Hey everyone! I should explain *my situation*:
I have this 25 year old Baritone Ukulele that I want to fix up and get it playable again. I recently ordered a new nut and saddle, strings, and tuning pegs. But the real problem lies in the body and headstock. They are scratched, dented, and very chipped! In some areas, the wood on the front is even separating from the sides.

Here's my Ukulele:









So I have a couple of questions:

1) Exactly, what adhesives should I purchase to attach the nut to the headstock, and also to re-attach the body back together?
2) Which materials / methods do I need to fill in chips and re-stain them?
3) Where can I get a waterslide decal for a Baritone Ukulele soundhole?

Any help will be much appreciated!


----------



## Traivs (Aug 13, 2010)

You shouldn't need to glue the nut on; string tension will keep it in place. I know most people will glue the nut on, but it's unnecessary. If you really want to do it, put a dab of epoxy in the center of the nut where it makes contact with the fingerboard and the neck and string it up. The strings are the "clamp." You don't need much glue... makes it easier to remove the nut if ever it needs to be replaced.

-Travis


----------



## Jocko (May 17, 2010)

I agree with Traivs. I do not use glue to hold in a nut.
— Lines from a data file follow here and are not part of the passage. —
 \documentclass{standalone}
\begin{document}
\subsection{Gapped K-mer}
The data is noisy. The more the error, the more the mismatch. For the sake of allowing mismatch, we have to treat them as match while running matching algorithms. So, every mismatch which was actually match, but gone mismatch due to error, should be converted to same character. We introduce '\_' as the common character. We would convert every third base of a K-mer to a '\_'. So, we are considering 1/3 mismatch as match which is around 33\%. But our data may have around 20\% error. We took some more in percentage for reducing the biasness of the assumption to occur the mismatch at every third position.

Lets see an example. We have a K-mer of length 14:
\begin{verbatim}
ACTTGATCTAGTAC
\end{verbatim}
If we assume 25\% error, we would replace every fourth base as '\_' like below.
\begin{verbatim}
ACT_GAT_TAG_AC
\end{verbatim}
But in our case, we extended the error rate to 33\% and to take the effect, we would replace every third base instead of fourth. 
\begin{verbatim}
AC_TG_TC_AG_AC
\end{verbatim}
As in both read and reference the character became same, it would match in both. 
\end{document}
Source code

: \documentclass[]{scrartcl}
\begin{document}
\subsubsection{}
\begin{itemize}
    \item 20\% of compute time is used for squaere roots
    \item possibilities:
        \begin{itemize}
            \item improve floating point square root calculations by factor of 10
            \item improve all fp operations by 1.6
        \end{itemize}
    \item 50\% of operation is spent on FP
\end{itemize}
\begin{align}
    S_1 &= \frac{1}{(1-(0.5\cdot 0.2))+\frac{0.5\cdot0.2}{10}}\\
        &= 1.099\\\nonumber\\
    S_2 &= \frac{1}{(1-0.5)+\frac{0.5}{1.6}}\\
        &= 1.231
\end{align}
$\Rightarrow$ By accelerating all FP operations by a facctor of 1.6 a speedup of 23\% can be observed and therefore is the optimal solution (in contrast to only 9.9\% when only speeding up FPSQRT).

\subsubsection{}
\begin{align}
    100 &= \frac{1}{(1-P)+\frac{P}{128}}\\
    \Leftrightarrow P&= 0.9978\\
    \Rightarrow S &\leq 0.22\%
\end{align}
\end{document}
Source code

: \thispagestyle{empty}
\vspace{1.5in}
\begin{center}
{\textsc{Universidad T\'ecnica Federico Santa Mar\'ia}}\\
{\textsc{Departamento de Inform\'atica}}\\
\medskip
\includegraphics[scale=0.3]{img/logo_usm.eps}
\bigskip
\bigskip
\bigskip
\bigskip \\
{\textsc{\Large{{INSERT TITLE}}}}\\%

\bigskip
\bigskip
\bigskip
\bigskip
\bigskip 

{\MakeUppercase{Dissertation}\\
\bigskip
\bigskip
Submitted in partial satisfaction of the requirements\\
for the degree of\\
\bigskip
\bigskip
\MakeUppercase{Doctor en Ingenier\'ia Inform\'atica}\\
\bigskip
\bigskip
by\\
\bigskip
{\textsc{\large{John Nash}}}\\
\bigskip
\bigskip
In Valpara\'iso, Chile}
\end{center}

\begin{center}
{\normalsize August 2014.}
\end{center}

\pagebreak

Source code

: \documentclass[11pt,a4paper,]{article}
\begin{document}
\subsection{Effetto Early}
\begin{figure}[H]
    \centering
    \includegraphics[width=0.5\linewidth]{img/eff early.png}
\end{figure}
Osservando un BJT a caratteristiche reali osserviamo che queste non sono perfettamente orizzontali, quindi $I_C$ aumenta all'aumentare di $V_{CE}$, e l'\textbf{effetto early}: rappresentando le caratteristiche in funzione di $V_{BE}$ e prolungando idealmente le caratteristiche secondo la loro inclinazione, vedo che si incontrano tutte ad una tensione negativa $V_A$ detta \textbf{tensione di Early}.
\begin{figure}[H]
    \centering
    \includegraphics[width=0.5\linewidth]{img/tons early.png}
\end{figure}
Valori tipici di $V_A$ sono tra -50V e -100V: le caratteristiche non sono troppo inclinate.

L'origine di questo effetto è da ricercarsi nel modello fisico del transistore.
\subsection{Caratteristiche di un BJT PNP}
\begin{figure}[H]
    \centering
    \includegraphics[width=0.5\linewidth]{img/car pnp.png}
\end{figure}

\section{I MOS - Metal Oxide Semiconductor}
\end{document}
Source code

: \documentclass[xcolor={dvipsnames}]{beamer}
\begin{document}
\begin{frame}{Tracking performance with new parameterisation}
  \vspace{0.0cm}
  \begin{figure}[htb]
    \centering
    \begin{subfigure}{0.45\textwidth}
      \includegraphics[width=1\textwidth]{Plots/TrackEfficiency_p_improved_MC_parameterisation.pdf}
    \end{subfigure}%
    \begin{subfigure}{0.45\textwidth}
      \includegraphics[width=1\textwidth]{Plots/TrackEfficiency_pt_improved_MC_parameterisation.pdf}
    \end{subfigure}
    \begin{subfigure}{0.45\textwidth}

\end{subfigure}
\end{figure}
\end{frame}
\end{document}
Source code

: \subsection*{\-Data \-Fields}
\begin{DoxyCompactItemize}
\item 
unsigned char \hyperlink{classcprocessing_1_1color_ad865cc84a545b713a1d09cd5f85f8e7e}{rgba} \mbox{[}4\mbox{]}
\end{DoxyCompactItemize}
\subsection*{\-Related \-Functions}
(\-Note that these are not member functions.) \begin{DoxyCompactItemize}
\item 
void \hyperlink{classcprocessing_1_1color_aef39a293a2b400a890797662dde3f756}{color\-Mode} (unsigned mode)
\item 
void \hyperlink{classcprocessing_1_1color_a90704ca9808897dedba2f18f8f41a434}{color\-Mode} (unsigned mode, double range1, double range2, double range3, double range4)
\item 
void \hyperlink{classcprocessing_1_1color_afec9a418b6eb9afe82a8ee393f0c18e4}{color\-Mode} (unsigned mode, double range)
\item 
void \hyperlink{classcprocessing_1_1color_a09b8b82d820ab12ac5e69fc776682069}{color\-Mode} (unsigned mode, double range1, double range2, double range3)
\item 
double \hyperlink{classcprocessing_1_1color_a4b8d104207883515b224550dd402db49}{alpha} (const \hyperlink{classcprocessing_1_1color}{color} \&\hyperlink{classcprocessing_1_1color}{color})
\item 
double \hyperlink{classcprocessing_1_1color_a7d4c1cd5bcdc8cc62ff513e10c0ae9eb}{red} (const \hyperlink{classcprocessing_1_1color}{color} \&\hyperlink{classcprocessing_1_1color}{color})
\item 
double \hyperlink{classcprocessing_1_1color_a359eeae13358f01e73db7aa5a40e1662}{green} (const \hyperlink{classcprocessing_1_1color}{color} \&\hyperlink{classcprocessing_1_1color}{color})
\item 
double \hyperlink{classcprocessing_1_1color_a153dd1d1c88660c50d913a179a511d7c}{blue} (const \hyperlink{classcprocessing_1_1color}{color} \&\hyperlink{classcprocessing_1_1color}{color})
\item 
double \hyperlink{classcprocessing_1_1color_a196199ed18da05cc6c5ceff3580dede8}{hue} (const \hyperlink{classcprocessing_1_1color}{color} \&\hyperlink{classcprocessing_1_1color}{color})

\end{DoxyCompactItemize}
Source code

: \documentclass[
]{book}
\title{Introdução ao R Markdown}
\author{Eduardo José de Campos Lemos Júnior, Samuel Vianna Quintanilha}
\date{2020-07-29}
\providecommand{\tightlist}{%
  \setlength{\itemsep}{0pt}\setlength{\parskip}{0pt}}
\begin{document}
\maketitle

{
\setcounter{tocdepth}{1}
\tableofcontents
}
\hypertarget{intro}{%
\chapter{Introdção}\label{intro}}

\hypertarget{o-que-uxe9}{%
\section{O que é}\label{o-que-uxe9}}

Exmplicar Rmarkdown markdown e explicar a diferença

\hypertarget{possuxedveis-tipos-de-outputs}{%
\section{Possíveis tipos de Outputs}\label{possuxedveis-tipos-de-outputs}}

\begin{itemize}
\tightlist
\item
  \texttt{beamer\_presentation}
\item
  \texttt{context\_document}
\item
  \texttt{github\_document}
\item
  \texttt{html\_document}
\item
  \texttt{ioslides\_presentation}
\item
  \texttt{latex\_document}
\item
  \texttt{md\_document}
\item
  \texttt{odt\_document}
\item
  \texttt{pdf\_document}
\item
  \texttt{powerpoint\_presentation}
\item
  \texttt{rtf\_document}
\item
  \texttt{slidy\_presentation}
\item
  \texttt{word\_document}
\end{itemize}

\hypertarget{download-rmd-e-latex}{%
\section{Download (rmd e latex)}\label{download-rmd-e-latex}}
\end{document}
If you must use something then a TINY spot of PVA glue is the most I would use.


----------



## fraser (Feb 24, 2007)

i have a similar uke actually- a 68 silvertone-
for that side/front coming apart, id use some hide glue- but you might not be set up for that, so get some carpenters glue. use it sparingly, you dont want it oozing out all over the place- just wick it in with a piece of paper or something, lightly clamp it, then use a damp rag to remove excess glue while its still wet.
good idea to find something to protect the top and back when you clamp it- a straight piece of wood helps to spread the pressure from a single clamp out over a larger surface area- i cut up a few old leather belts to act as padding to protect the body when clamping. just remember its just thin, dry, old wood- just enough pressure to close the gap, but not enough to crush anything.
small dab of crazy glue for the nut- if necessary.
i dont understand waterslide decal for baritone uke soundhole- most inside the body stickers are just glued in paper


----------